## WORK ITEM
Strip out the pictures and output each remaining line of the data word for word.

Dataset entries
┄┄┄┄┄┄
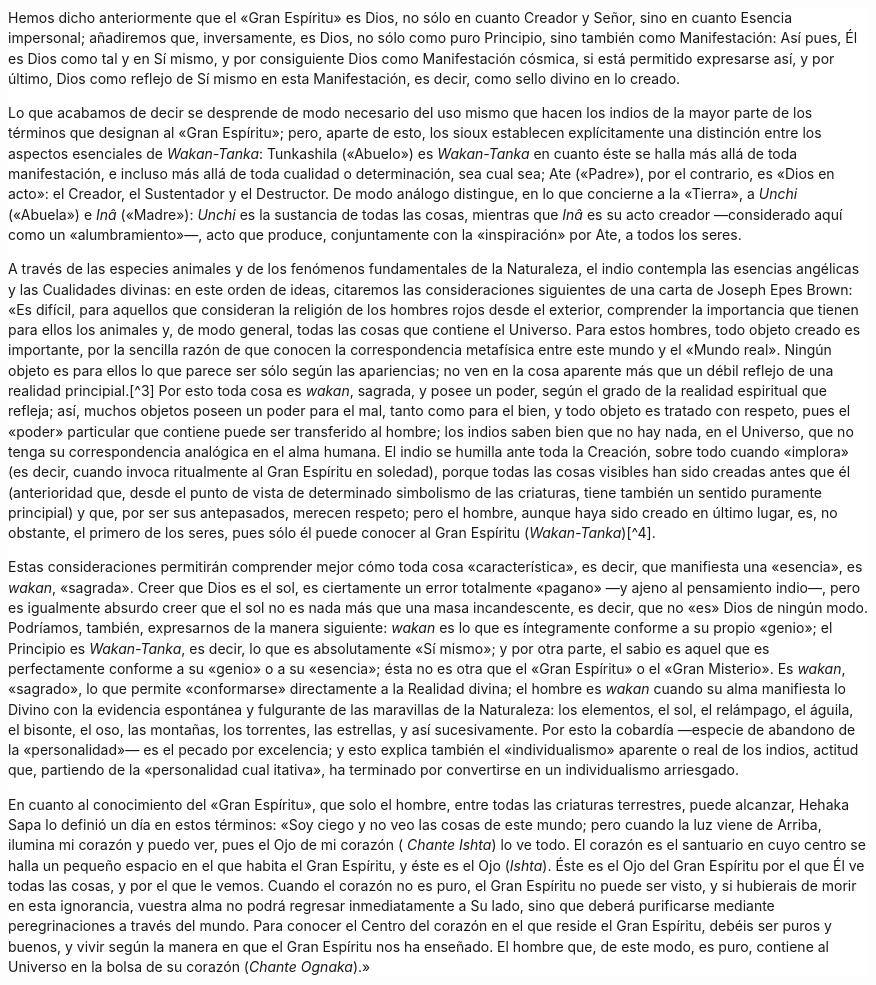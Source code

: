Hemos dicho anteriormente que el «Gran Espíritu» es Dios, no sólo en cuanto Creador y Señor, sino en cuanto Esencia impersonal; añadiremos que, inversamente, es Dios, no sólo como puro Principio, sino también como Manifestación: Así pues, Él es Dios como tal y en Sí mismo, y por consiguiente Dios como Manifestación cósmica, si está permitido expresarse así, y por último, Dios como reflejo de Sí mismo en esta Manifestación, es decir, como sello divino en lo creado.

Lo que acabamos de decir se desprende de modo necesario del uso mismo que hacen los indios de la mayor parte de los términos que designan al «Gran Espíritu»; pero, aparte de esto, los sioux establecen explícitamente una distinción entre los aspectos esenciales de *Wakan-Tanka*: Tunkashila («Abuelo») es *Wakan-Tanka* en cuanto éste se halla más allá de toda manifestación, e incluso más allá de toda cualidad o determinación, sea cual sea; Ate («Padre»), por el contrario, es «Dios en acto»: el Creador, el Sustentador y el Destructor. De modo análogo distingue, en lo que concierne a la «Tierra», a *Unchi* («Abuela») e *Inâ* («Madre»): *Unchi* es la sustancia de todas las cosas, mientras que *Inâ* es su acto creador —considerado aquí como un «alumbramiento»—, acto que produce, conjuntamente con la «inspiración» por Ate, a todos los seres.

A través de las especies animales y de los fenómenos fundamentales de la Naturaleza, el indio contempla las esencias angélicas y las Cualidades divinas: en este orden de ideas, citaremos las consideraciones siguientes de una carta de Joseph Epes Brown: «Es difícil, para aquellos que consideran la religión de los hombres rojos desde el exterior, comprender la importancia que tienen para ellos los animales y, de modo general, todas las cosas que contiene el Universo. Para estos hombres, todo objeto creado es importante, por la sencilla razón de que conocen la correspondencia metafísica entre este mundo y el «Mundo real». Ningún objeto es para ellos lo que parece ser sólo según las apariencias; no ven en la cosa aparente más que un débil reflejo de una realidad principial.[^3] Por esto toda cosa es *wakan*, sagrada, y posee un poder, según el grado de la realidad espiritual que refleja; así, muchos objetos poseen un poder para el mal, tanto como para el bien, y todo objeto es tratado con respeto, pues el «poder» particular que contiene puede ser transferido al hombre; los indios saben bien que no hay nada, en el Universo, que no tenga su correspondencia analógica en el alma humana. El indio se humilla ante toda la Creación, sobre todo cuando «implora» (es decir, cuando invoca ritualmente al Gran Espíritu en soledad), porque todas las cosas visibles han sido creadas antes que él (anterioridad que, desde el punto de vista de determinado simbolismo de las criaturas, tiene también un sentido puramente principial) y que, por ser sus antepasados, merecen respeto; pero el hombre, aunque haya sido creado en último lugar, es, no obstante, el primero de los seres, pues sólo él puede conocer al Gran Espíritu (*Wakan-Tanka*)[^4].

Estas consideraciones permitirán comprender mejor cómo toda cosa «característica», es decir, que manifiesta una «esencia», es *wakan*, «sagrada». Creer que Dios es el sol, es ciertamente un error totalmente «pagano» —y ajeno al pensamiento indio—, pero es igualmente absurdo creer que el sol no es nada más que una masa incandescente, es decir, que no «es» Dios de ningún modo. Podríamos, también, expresarnos de la manera siguiente: *wakan* es lo que es íntegramente conforme a su propio «genio»; el Principio es *Wakan-Tanka*, es decir, lo que es absolutamente «Sí mismo»; y por otra parte, el sabio es aquel que es perfectamente conforme a su «genio» o a su «esencia»; ésta no es otra que el «Gran Espíritu» o el «Gran Misterio». Es *wakan*, «sagrado», lo que permite «conformarse» directamente a la Realidad divina; el hombre es *wakan* cuando su alma manifiesta lo Divino con la evidencia espontánea y fulgurante de las maravillas de la Naturaleza: los elementos, el sol, el relámpago, el águila, el bisonte, el oso, las montañas, los torrentes, las estrellas, y así sucesivamente. Por esto la cobardía —especie de abandono de la «personalidad»— es el pecado por excelencia; y esto explica también el «individualismo» aparente o real de los indios, actitud que, partiendo de la «personalidad cual itativa», ha terminado por convertirse en un individualismo arriesgado.

En cuanto al conocimiento del «Gran Espíritu», que solo el hombre, entre todas las criaturas terrestres, puede alcanzar, Hehaka Sapa lo definió un día en estos términos: «Soy ciego y no veo las cosas de este mundo; pero cuando la luz viene de Arriba, ilumina mi corazón y puedo ver, pues el Ojo de mi corazón ( *Chante Ishta*) lo ve todo. El corazón es el santuario en cuyo centro se halla un pequeño espacio en el que habita el Gran Espíritu, y éste es el Ojo (*Ishta*). Éste es el Ojo del Gran Espíritu por el que Él ve todas las cosas, y por el que le vemos. Cuando el corazón no es puro, el Gran Espíritu no puede ser visto, y si hubierais de morir en esta ignorancia, vuestra alma no podrá regresar inmediatamente a Su lado, sino que deberá purificarse mediante peregrinaciones a través del mundo. Para conocer el Centro del corazón en el que reside el Gran Espíritu, debéis ser puros y buenos, y vivir según la manera en que el Gran Espíritu nos ha enseñado. El hombre que, de este modo, es puro, contiene al Universo en la bolsa de su corazón (*Chante Ognaka*).»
┄┄┄┄┄┄
## THE ANSWER
Source code

:Hemos dicho anteriormente que el «Gran Espíritu» es Dios, no sólo en cuanto Creador y Señor, sino en cuanto Esencia impersonal; añadiremos que, inversamente, es Dios, no sólo como puro Principio, sino también como Manifestación: Así pues, Él es Dios como tal y en Sí mismo, y por consiguiente Dios como Manifestación cósmica, si está permitido expresarse así, y por último, Dios como reflejo de Sí mismo en esta Manifestación, es decir, como sello divino en lo creado.

Lo que acabamos de decir se desprende de modo necesario del uso mismo que hacen los indios de la mayor parte de los términos que designan al «Gran Espíritu»; pero, aparte de esto, los sioux establecen explícitamente una distinción entre los aspectos esenciales de *Wakan-Tanka*: Tunkashila («Abuelo») es *Wakan-Tanka* en cuanto éste se halla más allá de toda manifestación, e incluso más allá de toda cualidad o determinación, sea cual sea; Ate («Padre»), por el contrario, es «Dios en acto»: el Creador, el Sustentador y el Destructor. De modo análogo distingue, en lo que concierne a la «Tierra», a *Unchi* («Abuela») e *Inâ* («Madre»): *Unchi* es la sustancia de todas las cosas, mientras que *Inâ* es su acto creador —considerado aquí como un «alumbramiento»—, acto que produce, conjuntamente con la «inspiración» por Ate, a todos los seres.

A través de las especies animales y de los fenómenos fundamentales de la Naturaleza, el indio contempla las esencias angélicas y las Cualidades divinas: en este orden de ideas, citaremos las consideraciones siguientes de una carta de Joseph Epes Brown: «Es difícil, para aquellos que consideran la religión de los hombres rojos desde el exterior, comprender la importancia que tienen para ellos los animales y, de modo general, todas las cosas que contiene el Universo. Para estos hombres, todo objeto creado es importante, por la sencilla razón de que conocen la correspondencia metafísica entre este mundo y el «Mundo real». Ningún objeto es para ellos lo que parece ser sólo según las apariencias; no ven en la cosa aparente más que un débil reflejo de una realidad principial.[^3] Por esto toda cosa es *wakan*, sagrada, y posee un poder, según el grado de la realidad espiritual que refleja; así, muchos objetos poseen un poder para el mal, tanto como para el bien, y todo objeto es tratado con respeto, pues el «poder» particular que contiene puede ser transferido al hombre; los indios saben bien que no hay nada, en el Universo, que no tenga su correspondencia analógica en el alma humana. El indio se humilla ante toda la Creación, sobre todo cuando «implora» (es decir, cuando invoca ritualmente al Gran Espíritu en soledad), porque todas las cosas visibles han sido creadas antes que él (anterioridad que, desde el punto de vista de determinado simbolismo de las criaturas, tiene también un sentido puramente principial) y que, por ser sus antepasados, merecen respeto; pero el hombre, aunque haya sido creado en último lugar, es, no obstante, el primero de los seres, pues sólo él puede conocer al Gran Espíritu (*Wakan-Tanka*)[^4].

Estas consideraciones permitirán comprender mejor cómo toda cosa «característica», es decir, que manifiesta una «esencia», es *wakan*, «sagrada». Creer que Dios es el sol, es ciertamente un error totalmente «pagano» —y ajeno al pensamiento indio—, pero es igualmente absurdo creer que el sol no es nada más que una masa incandescente, es decir, que no «es» Dios de ningún modo. Podríamos, también, expresarnos de la manera siguiente: *wakan* es lo que es íntegramente conforme a su propio «genio»; el Principio es *Wakan-Tanka*, es decir, lo que es absolutamente «Sí mismo»; y por otra parte, el sabio es aquel que es perfectamente conforme a su «genio» o a su «esencia»; ésta no es otra que el «Gran Espíritu» o el «Gran Misterio». Es *wakan*, «sagrado», lo que permite «conformarse» directamente a la Realidad divina; el hombre es *wakan* cuando su alma manifiesta lo Divino con la evidencia espontánea y fulgurante de las maravillas de la Naturaleza: los elementos, el sol, el relámpago, el águila, el bisonte, el oso, las montañas, los torrentes, las estrellas, y así sucesivamente. Por esto la cobardía —especie de abandono de la «personalidad»— es el pecado por excelencia; y esto explica también el «individualismo» aparente o real de los indios, actitud que, partiendo de la «personalidad cual itativa», ha terminado por convertirse en un individualismo arriesgado.

En cuanto al conocimiento del «Gran Espíritu», que solo el hombre, entre todas las criaturas terrestres, puede alcanzar, Hehaka Sapa lo definió un día en estos términos: «Soy ciego y no veo las cosas de este mundo; pero cuando la luz viene de Arriba, ilumina mi corazón y puedo ver, pues el Ojo de mi corazón ( *Chante Ishta*) lo ve todo. El corazón es el santuario en cuyo centro se halla un pequeño espacio en el que habita el Gran Espíritu, y éste es el Ojo (*Ishta*). Éste es el Ojo del Gran Espíritu por el que Él ve todas las cosas, y por el que le vemos. Cuando el corazón no es puro, el Gran Espíritu no puede ser visto, y si hubierais de morir en esta ignorancia, vuestra alma no podrá regresar inmediatamente a Su lado, sino que deberá purificarse mediante peregrinaciones a través del mundo. Para conocer el Centro del corazón en el que reside el Gran Espíritu, debéis ser puros y buenos, y vivir según la manera en que el Gran Espíritu nos ha enseñado. El hombre que, de este modo, es puro, contiene al Universo en la bolsa de su corazón (*Chante Ognaka*).»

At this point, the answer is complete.